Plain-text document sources
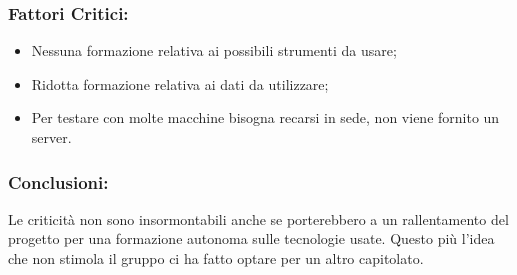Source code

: \subsubsection{Fattori Critici:}
\begin{itemize}
	\item Nessuna formazione relativa ai possibili strumenti da usare;
	\item Ridotta formazione relativa ai dati da utilizzare;
	\item Per testare con molte macchine bisogna recarsi in sede, non viene fornito un server.
\end{itemize}

\subsubsection{Conclusioni:}
Le criticità non sono insormontabili anche se porterebbero a un rallentamento del progetto per una formazione autonoma sulle tecnologie usate.
Questo più l'idea che non stimola il gruppo ci ha fatto optare per un altro capitolato.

WHAT THE TASK ASKS>
Reply with one number, the count of lines in the data that contain "relativa".

PROBLEM SOLUTION>
2